**DIRECTIONS FOR THIS TASK**
Every picture should be left out, but the lines below must be repeated exactly.

**DATASET**

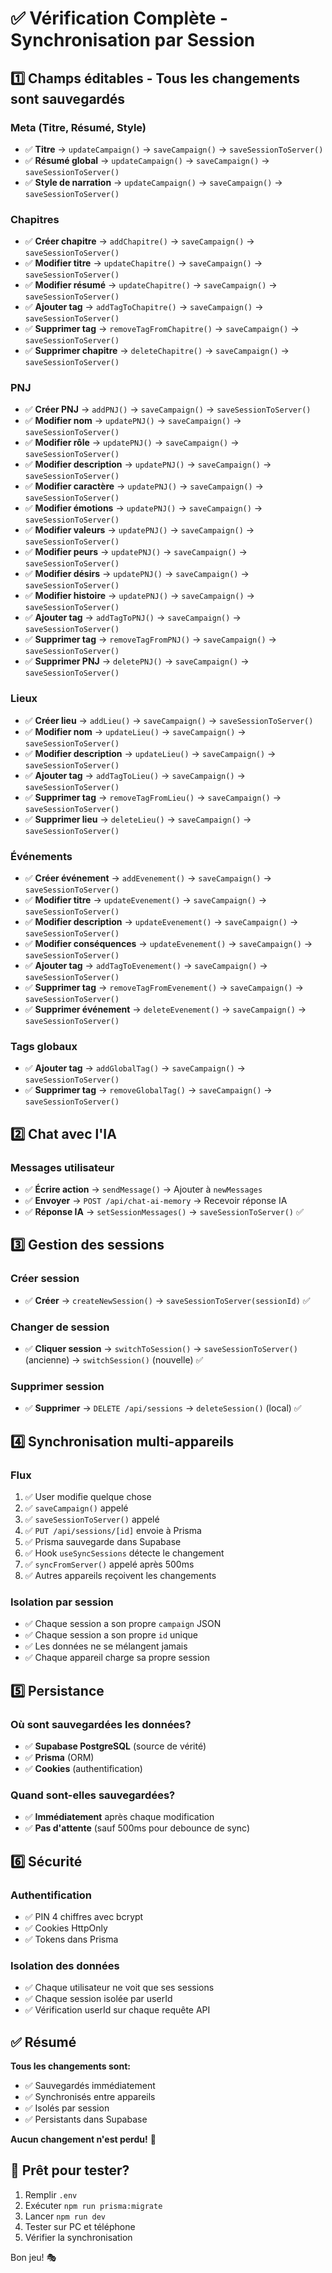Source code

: # ✅ Vérification Complète - Synchronisation par Session

## 1️⃣ Champs éditables - Tous les changements sont sauvegardés

### Meta (Titre, Résumé, Style)
- ✅ **Titre** → `updateCampaign()` → `saveCampaign()` → `saveSessionToServer()`
- ✅ **Résumé global** → `updateCampaign()` → `saveCampaign()` → `saveSessionToServer()`
- ✅ **Style de narration** → `updateCampaign()` → `saveCampaign()` → `saveSessionToServer()`

### Chapitres
- ✅ **Créer chapitre** → `addChapitre()` → `saveCampaign()` → `saveSessionToServer()`
- ✅ **Modifier titre** → `updateChapitre()` → `saveCampaign()` → `saveSessionToServer()`
- ✅ **Modifier résumé** → `updateChapitre()` → `saveCampaign()` → `saveSessionToServer()`
- ✅ **Ajouter tag** → `addTagToChapitre()` → `saveCampaign()` → `saveSessionToServer()`
- ✅ **Supprimer tag** → `removeTagFromChapitre()` → `saveCampaign()` → `saveSessionToServer()`
- ✅ **Supprimer chapitre** → `deleteChapitre()` → `saveCampaign()` → `saveSessionToServer()`

### PNJ
- ✅ **Créer PNJ** → `addPNJ()` → `saveCampaign()` → `saveSessionToServer()`
- ✅ **Modifier nom** → `updatePNJ()` → `saveCampaign()` → `saveSessionToServer()`
- ✅ **Modifier rôle** → `updatePNJ()` → `saveCampaign()` → `saveSessionToServer()`
- ✅ **Modifier description** → `updatePNJ()` → `saveCampaign()` → `saveSessionToServer()`
- ✅ **Modifier caractère** → `updatePNJ()` → `saveCampaign()` → `saveSessionToServer()`
- ✅ **Modifier émotions** → `updatePNJ()` → `saveCampaign()` → `saveSessionToServer()`
- ✅ **Modifier valeurs** → `updatePNJ()` → `saveCampaign()` → `saveSessionToServer()`
- ✅ **Modifier peurs** → `updatePNJ()` → `saveCampaign()` → `saveSessionToServer()`
- ✅ **Modifier désirs** → `updatePNJ()` → `saveCampaign()` → `saveSessionToServer()`
- ✅ **Modifier histoire** → `updatePNJ()` → `saveCampaign()` → `saveSessionToServer()`
- ✅ **Ajouter tag** → `addTagToPNJ()` → `saveCampaign()` → `saveSessionToServer()`
- ✅ **Supprimer tag** → `removeTagFromPNJ()` → `saveCampaign()` → `saveSessionToServer()`
- ✅ **Supprimer PNJ** → `deletePNJ()` → `saveCampaign()` → `saveSessionToServer()`

### Lieux
- ✅ **Créer lieu** → `addLieu()` → `saveCampaign()` → `saveSessionToServer()`
- ✅ **Modifier nom** → `updateLieu()` → `saveCampaign()` → `saveSessionToServer()`
- ✅ **Modifier description** → `updateLieu()` → `saveCampaign()` → `saveSessionToServer()`
- ✅ **Ajouter tag** → `addTagToLieu()` → `saveCampaign()` → `saveSessionToServer()`
- ✅ **Supprimer tag** → `removeTagFromLieu()` → `saveCampaign()` → `saveSessionToServer()`
- ✅ **Supprimer lieu** → `deleteLieu()` → `saveCampaign()` → `saveSessionToServer()`

### Événements
- ✅ **Créer événement** → `addEvenement()` → `saveCampaign()` → `saveSessionToServer()`
- ✅ **Modifier titre** → `updateEvenement()` → `saveCampaign()` → `saveSessionToServer()`
- ✅ **Modifier description** → `updateEvenement()` → `saveCampaign()` → `saveSessionToServer()`
- ✅ **Modifier conséquences** → `updateEvenement()` → `saveCampaign()` → `saveSessionToServer()`
- ✅ **Ajouter tag** → `addTagToEvenement()` → `saveCampaign()` → `saveSessionToServer()`
- ✅ **Supprimer tag** → `removeTagFromEvenement()` → `saveCampaign()` → `saveSessionToServer()`
- ✅ **Supprimer événement** → `deleteEvenement()` → `saveCampaign()` → `saveSessionToServer()`

### Tags globaux
- ✅ **Ajouter tag** → `addGlobalTag()` → `saveCampaign()` → `saveSessionToServer()`
- ✅ **Supprimer tag** → `removeGlobalTag()` → `saveCampaign()` → `saveSessionToServer()`

## 2️⃣ Chat avec l'IA

### Messages utilisateur
- ✅ **Écrire action** → `sendMessage()` → Ajouter à `newMessages`
- ✅ **Envoyer** → `POST /api/chat-ai-memory` → Recevoir réponse IA
- ✅ **Réponse IA** → `setSessionMessages()` → `saveSessionToServer()` ✅

## 3️⃣ Gestion des sessions

### Créer session
- ✅ **Créer** → `createNewSession()` → `saveSessionToServer(sessionId)` ✅

### Changer de session
- ✅ **Cliquer session** → `switchToSession()` → `saveSessionToServer()` (ancienne) → `switchSession()` (nouvelle) ✅

### Supprimer session
- ✅ **Supprimer** → `DELETE /api/sessions` → `deleteSession()` (local) ✅

## 4️⃣ Synchronisation multi-appareils

### Flux
1. ✅ User modifie quelque chose
2. ✅ `saveCampaign()` appelé
3. ✅ `saveSessionToServer()` appelé
4. ✅ `PUT /api/sessions/[id]` envoie à Prisma
5. ✅ Prisma sauvegarde dans Supabase
6. ✅ Hook `useSyncSessions` détecte le changement
7. ✅ `syncFromServer()` appelé après 500ms
8. ✅ Autres appareils reçoivent les changements

### Isolation par session
- ✅ Chaque session a son propre `campaign` JSON
- ✅ Chaque session a son propre `id` unique
- ✅ Les données ne se mélangent jamais
- ✅ Chaque appareil charge sa propre session

## 5️⃣ Persistance

### Où sont sauvegardées les données?
- ✅ **Supabase PostgreSQL** (source de vérité)
- ✅ **Prisma** (ORM)
- ✅ **Cookies** (authentification)

### Quand sont-elles sauvegardées?
- ✅ **Immédiatement** après chaque modification
- ✅ **Pas d'attente** (sauf 500ms pour debounce de sync)

## 6️⃣ Sécurité

### Authentification
- ✅ PIN 4 chiffres avec bcrypt
- ✅ Cookies HttpOnly
- ✅ Tokens dans Prisma

### Isolation des données
- ✅ Chaque utilisateur ne voit que ses sessions
- ✅ Chaque session isolée par userId
- ✅ Vérification userId sur chaque requête API

## ✅ Résumé

**Tous les changements sont:**
- ✅ Sauvegardés immédiatement
- ✅ Synchronisés entre appareils
- ✅ Isolés par session
- ✅ Persistants dans Supabase

**Aucun changement n'est perdu!** 🎉

## 🚀 Prêt pour tester?

1. Remplir `.env`
2. Exécuter `npm run prisma:migrate`
3. Lancer `npm run dev`
4. Tester sur PC et téléphone
5. Vérifier la synchronisation

Bon jeu! 🎭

**RESPONSE TO THE EXERCISE**
Source code

: # ✅ Vérification Complète - Synchronisation par Session

## 1️⃣ Champs éditables - Tous les changements sont sauvegardés

### Meta (Titre, Résumé, Style)
- ✅ **Titre** → `updateCampaign()` → `saveCampaign()` → `saveSessionToServer()`
- ✅ **Résumé global** → `updateCampaign()` → `saveCampaign()` → `saveSessionToServer()`
- ✅ **Style de narration** → `updateCampaign()` → `saveCampaign()` → `saveSessionToServer()`

### Chapitres
- ✅ **Créer chapitre** → `addChapitre()` → `saveCampaign()` → `saveSessionToServer()`
- ✅ **Modifier titre** → `updateChapitre()` → `saveCampaign()` → `saveSessionToServer()`
- ✅ **Modifier résumé** → `updateChapitre()` → `saveCampaign()` → `saveSessionToServer()`
- ✅ **Ajouter tag** → `addTagToChapitre()` → `saveCampaign()` → `saveSessionToServer()`
- ✅ **Supprimer tag** → `removeTagFromChapitre()` → `saveCampaign()` → `saveSessionToServer()`
- ✅ **Supprimer chapitre** → `deleteChapitre()` → `saveCampaign()` → `saveSessionToServer()`

### PNJ
- ✅ **Créer PNJ** → `addPNJ()` → `saveCampaign()` → `saveSessionToServer()`
- ✅ **Modifier nom** → `updatePNJ()` → `saveCampaign()` → `saveSessionToServer()`
- ✅ **Modifier rôle** → `updatePNJ()` → `saveCampaign()` → `saveSessionToServer()`
- ✅ **Modifier description** → `updatePNJ()` → `saveCampaign()` → `saveSessionToServer()`
- ✅ **Modifier caractère** → `updatePNJ()` → `saveCampaign()` → `saveSessionToServer()`
- ✅ **Modifier émotions** → `updatePNJ()` → `saveCampaign()` → `saveSessionToServer()`
- ✅ **Modifier valeurs** → `updatePNJ()` → `saveCampaign()` → `saveSessionToServer()`
- ✅ **Modifier peurs** → `updatePNJ()` → `saveCampaign()` → `saveSessionToServer()`
- ✅ **Modifier désirs** → `updatePNJ()` → `saveCampaign()` → `saveSessionToServer()`
- ✅ **Modifier histoire** → `updatePNJ()` → `saveCampaign()` → `saveSessionToServer()`
- ✅ **Ajouter tag** → `addTagToPNJ()` → `saveCampaign()` → `saveSessionToServer()`
- ✅ **Supprimer tag** → `removeTagFromPNJ()` → `saveCampaign()` → `saveSessionToServer()`
- ✅ **Supprimer PNJ** → `deletePNJ()` → `saveCampaign()` → `saveSessionToServer()`

### Lieux
- ✅ **Créer lieu** → `addLieu()` → `saveCampaign()` → `saveSessionToServer()`
- ✅ **Modifier nom** → `updateLieu()` → `saveCampaign()` → `saveSessionToServer()`
- ✅ **Modifier description** → `updateLieu()` → `saveCampaign()` → `saveSessionToServer()`
- ✅ **Ajouter tag** → `addTagToLieu()` → `saveCampaign()` → `saveSessionToServer()`
- ✅ **Supprimer tag** → `removeTagFromLieu()` → `saveCampaign()` → `saveSessionToServer()`
- ✅ **Supprimer lieu** → `deleteLieu()` → `saveCampaign()` → `saveSessionToServer()`

### Événements
- ✅ **Créer événement** → `addEvenement()` → `saveCampaign()` → `saveSessionToServer()`
- ✅ **Modifier titre** → `updateEvenement()` → `saveCampaign()` → `saveSessionToServer()`
- ✅ **Modifier description** → `updateEvenement()` → `saveCampaign()` → `saveSessionToServer()`
- ✅ **Modifier conséquences** → `updateEvenement()` → `saveCampaign()` → `saveSessionToServer()`
- ✅ **Ajouter tag** → `addTagToEvenement()` → `saveCampaign()` → `saveSessionToServer()`
- ✅ **Supprimer tag** → `removeTagFromEvenement()` → `saveCampaign()` → `saveSessionToServer()`
- ✅ **Supprimer événement** → `deleteEvenement()` → `saveCampaign()` → `saveSessionToServer()`

### Tags globaux
- ✅ **Ajouter tag** → `addGlobalTag()` → `saveCampaign()` → `saveSessionToServer()`
- ✅ **Supprimer tag** → `removeGlobalTag()` → `saveCampaign()` → `saveSessionToServer()`

## 2️⃣ Chat avec l'IA

### Messages utilisateur
- ✅ **Écrire action** → `sendMessage()` → Ajouter à `newMessages`
- ✅ **Envoyer** → `POST /api/chat-ai-memory` → Recevoir réponse IA
- ✅ **Réponse IA** → `setSessionMessages()` → `saveSessionToServer()` ✅

## 3️⃣ Gestion des sessions

### Créer session
- ✅ **Créer** → `createNewSession()` → `saveSessionToServer(sessionId)` ✅

### Changer de session
- ✅ **Cliquer session** → `switchToSession()` → `saveSessionToServer()` (ancienne) → `switchSession()` (nouvelle) ✅

### Supprimer session
- ✅ **Supprimer** → `DELETE /api/sessions` → `deleteSession()` (local) ✅

## 4️⃣ Synchronisation multi-appareils

### Flux
1. ✅ User modifie quelque chose
2. ✅ `saveCampaign()` appelé
3. ✅ `saveSessionToServer()` appelé
4. ✅ `PUT /api/sessions/[id]` envoie à Prisma
5. ✅ Prisma sauvegarde dans Supabase
6. ✅ Hook `useSyncSessions` détecte le changement
7. ✅ `syncFromServer()` appelé après 500ms
8. ✅ Autres appareils reçoivent les changements

### Isolation par session
- ✅ Chaque session a son propre `campaign` JSON
- ✅ Chaque session a son propre `id` unique
- ✅ Les données ne se mélangent jamais
- ✅ Chaque appareil charge sa propre session

## 5️⃣ Persistance

### Où sont sauvegardées les données?
- ✅ **Supabase PostgreSQL** (source de vérité)
- ✅ **Prisma** (ORM)
- ✅ **Cookies** (authentification)

### Quand sont-elles sauvegardées?
- ✅ **Immédiatement** après chaque modification
- ✅ **Pas d'attente** (sauf 500ms pour debounce de sync)

## 6️⃣ Sécurité

### Authentification
- ✅ PIN 4 chiffres avec bcrypt
- ✅ Cookies HttpOnly
- ✅ Tokens dans Prisma

### Isolation des données
- ✅ Chaque utilisateur ne voit que ses sessions
- ✅ Chaque session isolée par userId
- ✅ Vérification userId sur chaque requête API

## ✅ Résumé

**Tous les changements sont:**
- ✅ Sauvegardés immédiatement
- ✅ Synchronisés entre appareils
- ✅ Isolés par session
- ✅ Persistants dans Supabase

**Aucun changement n'est perdu!** 🎉

## 🚀 Prêt pour tester?

1. Remplir `.env`
2. Exécuter `npm run prisma:migrate`
3. Lancer `npm run dev`
4. Tester sur PC et téléphone
5. Vérifier la synchronisation

Bon jeu! 🎭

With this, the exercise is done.